Civil Beat’s coverage of Hawaiʻi’s drowning crisis and the state’s deadliest fireworks disaster have been recognized with National Headliner Awards, among the nation’s oldest and largest annual journalism contests.
Reporters Megan Tagami and Caitlin Thompson received a first place for online beat reporting for their ocean safety series, which showed that — contrary to popular belief that drowning is mostly a tourism issue — half of the people dying in Hawaiʻi’s oceans are residents.
Drowning is the leading cause of death for children under 15 in Hawaiʻi and about half of the state’s children don’t know how to swim.
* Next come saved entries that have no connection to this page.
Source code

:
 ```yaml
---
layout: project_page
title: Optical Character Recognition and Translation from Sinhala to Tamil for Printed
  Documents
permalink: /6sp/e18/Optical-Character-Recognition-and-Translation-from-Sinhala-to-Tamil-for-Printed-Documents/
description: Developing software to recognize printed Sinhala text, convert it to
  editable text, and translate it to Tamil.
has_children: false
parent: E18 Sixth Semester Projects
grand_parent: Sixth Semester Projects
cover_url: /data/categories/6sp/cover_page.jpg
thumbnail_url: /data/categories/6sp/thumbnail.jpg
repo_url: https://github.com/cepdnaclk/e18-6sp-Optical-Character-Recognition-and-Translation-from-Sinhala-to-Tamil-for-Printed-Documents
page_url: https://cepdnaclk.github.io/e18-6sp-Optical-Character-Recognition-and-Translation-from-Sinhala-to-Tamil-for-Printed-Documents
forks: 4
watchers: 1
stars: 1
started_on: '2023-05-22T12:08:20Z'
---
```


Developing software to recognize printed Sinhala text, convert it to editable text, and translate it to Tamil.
People are regularly swept to sea by rogue waves. They die fishing or tidepooling or collecting shellfish. Yet, the reporters found, despite the alarming statistics, there have been few coordinated efforts to address the problem.
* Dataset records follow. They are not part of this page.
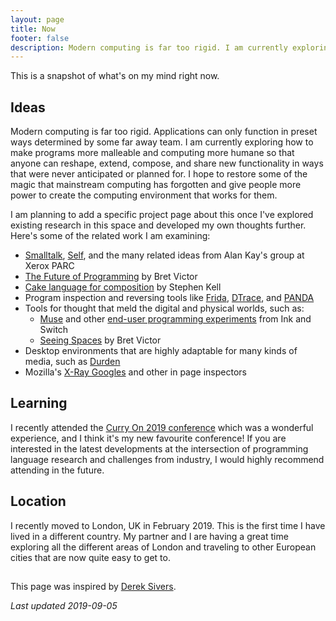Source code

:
 ```yaml
---
layout: page
title: Now
footer: false
description: Modern computing is far too rigid. I am currently exploring how to make computing more malleable so that anyone can reshape, extend, compose, and share new functionality.
---
```


This is a snapshot of what's on my mind right now.

## Ideas

Modern computing is far too rigid. Applications can only function in preset ways
determined by some far away team. I am currently exploring how to make programs
more malleable and computing more humane so that anyone can reshape, extend,
compose, and share new functionality in ways that were never anticipated or
planned for. I hope to restore some of the magic that mainstream computing has
forgotten and give people more power to create the computing environment that
works for them.

I am planning to add a specific project page about this once I've explored
existing research in this space and developed my own thoughts further. Here's
some of the related work I am examining:

* [Smalltalk][smalltalk], [Self][self], and the many related ideas from Alan
  Kay's group at Xerox PARC
* [The Future of Programming][futureprog] by Bret Victor
* [Cake language for composition][cake] by Stephen Kell
* Program inspection and reversing tools like [Frida][frida],
  [DTrace][dtrace], and [PANDA][panda]
* Tools for thought that meld the digital and physical worlds, such as:
    * [Muse][muse] and other [end-user programming experiments][eup] from Ink and Switch
    * [Seeing Spaces][seeing] by Bret Victor
* Desktop environments that are highly adaptable for many kinds of media, such
  as [Durden][durden]
* Mozilla's [X-Ray Googles][xray] and other in page inspectors

[futureprog]: http://worrydream.com/#!/dbx
[smalltalk]: http://worrydream.com/EarlyHistoryOfSmalltalk/
[cake]: https://www.cs.kent.ac.uk/people/staff/srk21/research/cake/
[frida]: https://www.frida.re/
[dtrace]: https://en.wikipedia.org/wiki/DTrace
[panda]: https://github.com/panda-re/panda
[muse]: https://www.inkandswitch.com/muse-studio-for-ideas.html
[seeing]: http://worrydream.com/SeeingSpaces/
[durden]: http://durden.arcan-fe.com/
[self]: http://www.selflanguage.org/
[xray]: https://goggles.mozilla.org/
[eup]: https://www.inkandswitch.com/end-user-programming.html

## Learning

I recently attended the [Curry On 2019 conference][curryon2019] which was a
wonderful experience, and I think it's my new favourite conference! If you are
interested in the latest developments at the intersection of programming
language research and challenges from industry, I would highly recommend
attending in the future.

[curryon2019]: https://www.curry-on.org/2019/

## Location

I recently moved to London, UK in February 2019. This is the first time I have
lived in a different country. My partner and I are having a great time exploring
all the different areas of London and traveling to other European cities that
are now quite easy to get to.

## 

This page was inspired by [Derek Sivers](https://sivers.org/now).

_Last updated 2019-09-05_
The series earned top marks for beat reporting, the judges wrote, “but it could have also been a standout for investigative or public service.”
Noting the alarming data highlighted by Tagami and Thompson, they added: “This revelatory reporting — deeply researched with real people examples — sparked the state to step up its anti-drowning push.”
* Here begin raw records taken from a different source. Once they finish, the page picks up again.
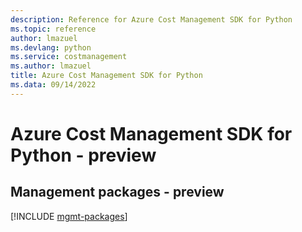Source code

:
 ```yaml
---
description: Reference for Azure Cost Management SDK for Python
ms.topic: reference
author: lmazuel
ms.devlang: python
ms.service: costmanagement
ms.author: lmazuel
title: Azure Cost Management SDK for Python
ms.data: 09/14/2022
---
```

# Azure Cost Management SDK for Python - preview

## Management packages - preview
[!INCLUDE [mgmt-packages](cost-management-mgmt-index.md)]
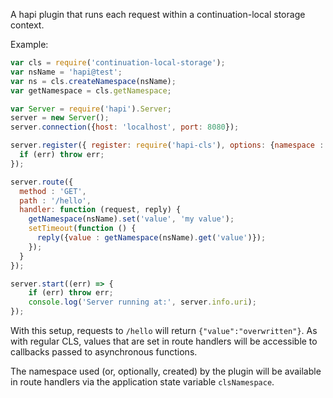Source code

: A hapi plugin that runs each request within a continuation-local storage context.

Example:

```js
var cls = require('continuation-local-storage');
var nsName = 'hapi@test';
var ns = cls.createNamespace(nsName);
var getNamespace = cls.getNamespace;

var Server = require('hapi').Server;
server = new Server();
server.connection({host: 'localhost', port: 8080});

server.register({ register: require('hapi-cls'), options: {namespace : ns.name} }, function (err) {
  if (err) throw err;
});

server.route({
  method : 'GET',
  path : '/hello',
  handler: function (request, reply) {
    getNamespace(nsName).set('value', 'my value');
    setTimeout(function () {
      reply({value : getNamespace(nsName).get('value')});
    });
  }
});

server.start((err) => {
    if (err) throw err;
    console.log('Server running at:', server.info.uri);
});
```

With this setup, requests to `/hello` will return `{"value":"overwritten"}`. As
with regular CLS, values that are set in route handlers will be accessible to
callbacks passed to asynchronous functions.

The namespace used (or, optionally, created) by the plugin will be available in
route handlers via the application state variable `clsNamespace`.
In the online investigative reporting category, Civil Beat received staff recognition for an in-depth series of stories following a fireworks accident that turned a suburban Oʻahu neighborhood into a war zone just after midnight on New Year’s Eve. Stories traced the history of aerial fireworks and inadequate regulation in the state and culminated in a narrative retelling of the tragic night and the indelible mark it left on families, neighbors and first responders.
Civil Beat placed third in the category, with the top place award going to the Baltimore Banner for “Missing the Bus,” a series that revealed how Baltimore was failing public school students with its transportation system.